Back in grad school I tried to use LBFGS to optimize a small lenet network. I want to say it used over 128GB before OOM.

thesz · on July 2, 2024

This is why I mentioned batch gradient line search. You can combine it with conjugate gradient.

And small LeNet (I think it is first convolutional network that obtained good score on MNIST) is orders of magnitude bigger than KAN's in the original paper. And it will be, if we believe scaling claims from the KAN paper.

osipov · on July 2, 2024

What's your basis for claiming that Tinygrad can't compute 2nd order partial derivatives (i.e. Hessians) needed for LBFGS? Tinygrad like PyTorch uses automatic differentiation which has no problem supporting nth order derivatives.
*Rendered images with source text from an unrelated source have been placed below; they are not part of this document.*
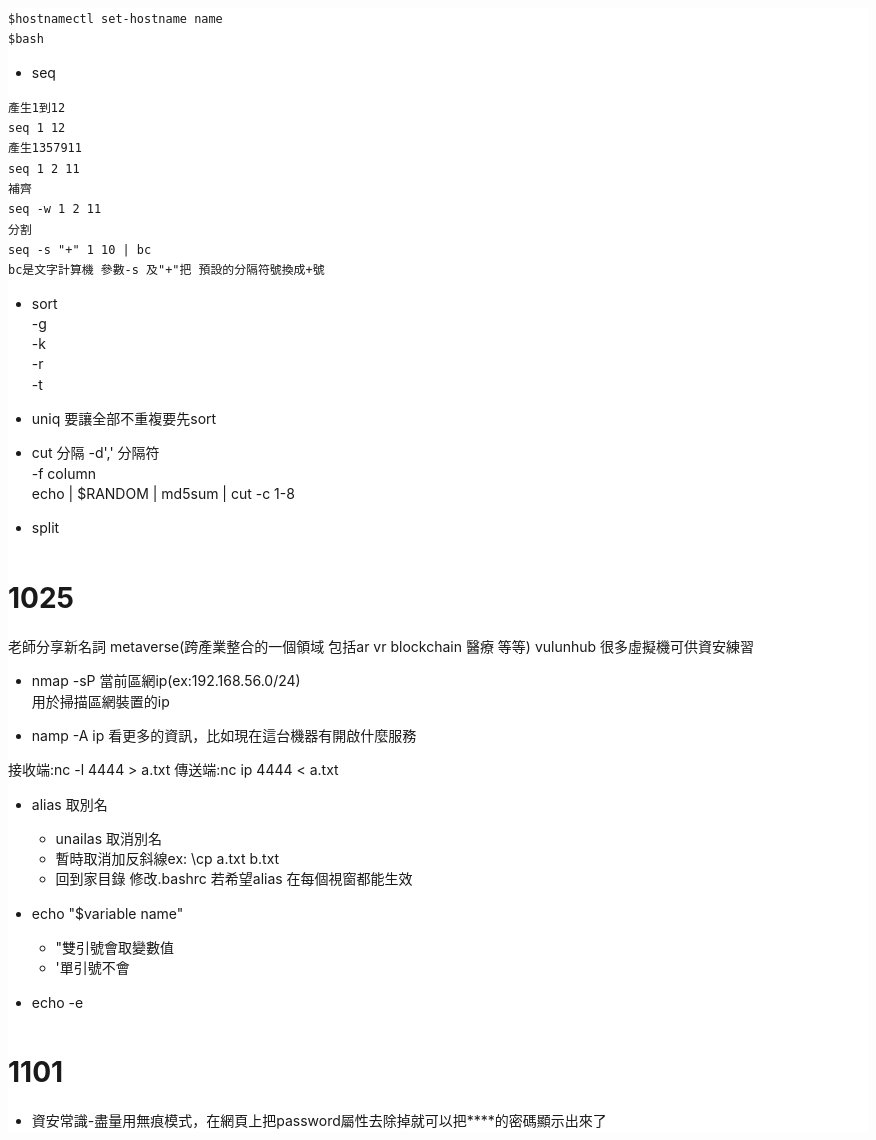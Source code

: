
 ```
$hostnamectl set-hostname name  
$bash  
```
* seq  
```
產生1到12  
seq 1 12  
產生1357911  
seq 1 2 11  
補齊   
seq -w 1 2 11  
分割  
seq -s "+" 1 10 | bc   
bc是文字計算機 參數-s 及"+"把 預設的分隔符號換成+號  
```
* sort   
-g   
-k   
-r  
-t  

* uniq 要讓全部不重複要先sort  

* cut  分隔
-d',' 分隔符  
-f column  
echo | $RANDOM | md5sum | cut -c 1-8  

* split  



# 1025
老師分享新名詞 metaverse(跨產業整合的一個領域 包括ar vr blockchain 醫療 等等)
vulunhub 很多虛擬機可供資安練習

* nmap -sP 當前區網ip(ex:192.168.56.0/24)  
 用於掃描區網裝置的ip

* namp -A ip 看更多的資訊，比如現在這台機器有開啟什麼服務

接收端:nc -l 4444 > a.txt
傳送端:nc ip 4444 < a.txt

* alias 取別名
   * unailas 取消別名
   * 暫時取消加反斜線ex: \cp a.txt b.txt
   * 回到家目錄 修改.bashrc 若希望alias 在每個視窗都能生效

* echo "$variable name"
   * "雙引號會取變數值
   * '單引號不會

* echo -e
# 1101
* 資安常識-盡量用無痕模式，在網頁上把password屬性去除掉就可以把****的密碼顯示出來了
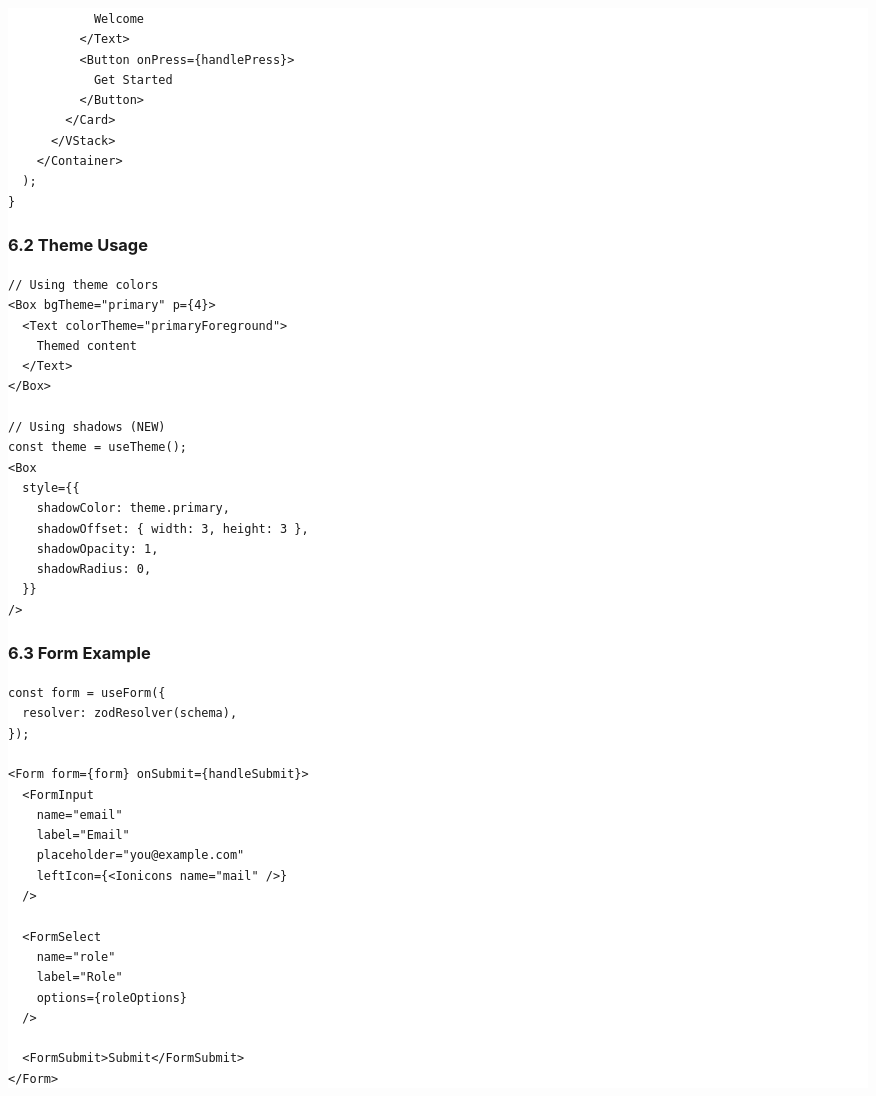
 ```tsx
            Welcome
          </Text>
          <Button onPress={handlePress}>
            Get Started
          </Button>
        </Card>
      </VStack>
    </Container>
  );
}
```

### 6.2 Theme Usage
```tsx
// Using theme colors
<Box bgTheme="primary" p={4}>
  <Text colorTheme="primaryForeground">
    Themed content
  </Text>
</Box>

// Using shadows (NEW)
const theme = useTheme();
<Box 
  style={{ 
    shadowColor: theme.primary,
    shadowOffset: { width: 3, height: 3 },
    shadowOpacity: 1,
    shadowRadius: 0,
  }} 
/>
```

### 6.3 Form Example
```tsx
const form = useForm({
  resolver: zodResolver(schema),
});

<Form form={form} onSubmit={handleSubmit}>
  <FormInput
    name="email"
    label="Email"
    placeholder="you@example.com"
    leftIcon={<Ionicons name="mail" />}
  />
  
  <FormSelect
    name="role"
    label="Role"
    options={roleOptions}
  />
  
  <FormSubmit>Submit</FormSubmit>
</Form>
```
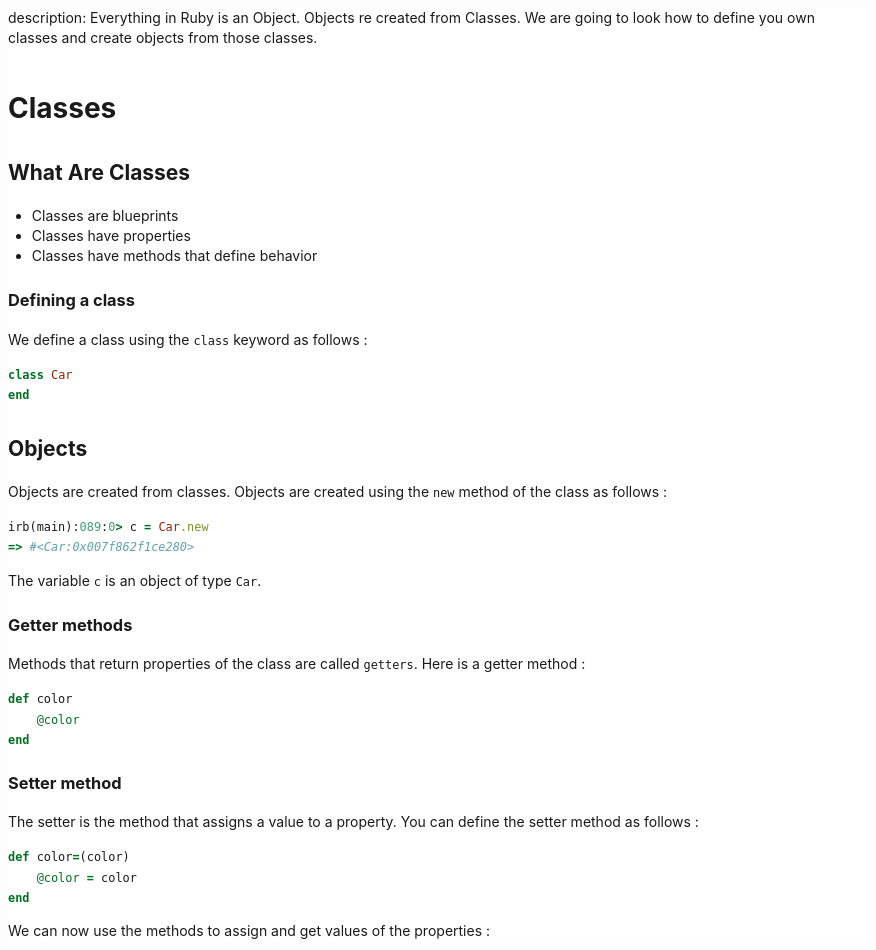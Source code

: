 description: Everything in Ruby is an Object. Objects re created from Classes. We are going to look how to define you own classes and create objects from those classes.

# Classes

## What Are Classes

* Classes are blueprints
* Classes have properties
* Classes have methods that define behavior

### Defining a class

We define a class using the `class` keyword as follows :

```ruby
class Car
end
```

## Objects

Objects are created from classes. Objects are created using the `new` method of the class as follows :

```ruby
irb(main):089:0> c = Car.new
=> #<Car:0x007f862f1ce280>
```

The variable `c` is an object of type `Car`.

### Getter methods

Methods that return properties of the class are called `getters`. Here is a getter method :

```ruby
def color
    @color
end
```

### Setter method

The setter is the method that assigns a value to a property. You can define the setter method as follows :

```ruby
def color=(color)
    @color = color
end
```

We can now use the methods to assign and get values of the properties :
fjkdlsjflkds · on July 2, 2024

OP does not (seemingly) claim that tinygrad can't compute hessians, only that a first-order optimization method was the only thing tried.

Also, as a quasi-newton method, L-BFGS does not require explicit (pre-)computation of the hessian (it implicitly iteratively estimates its inverse in an online manner).

thesz · on July 2, 2024

As someone with highly unpronoceable nickname said, my only complaint is that only first order methods are used.

Second order methods are fun, actually. I like them. ;)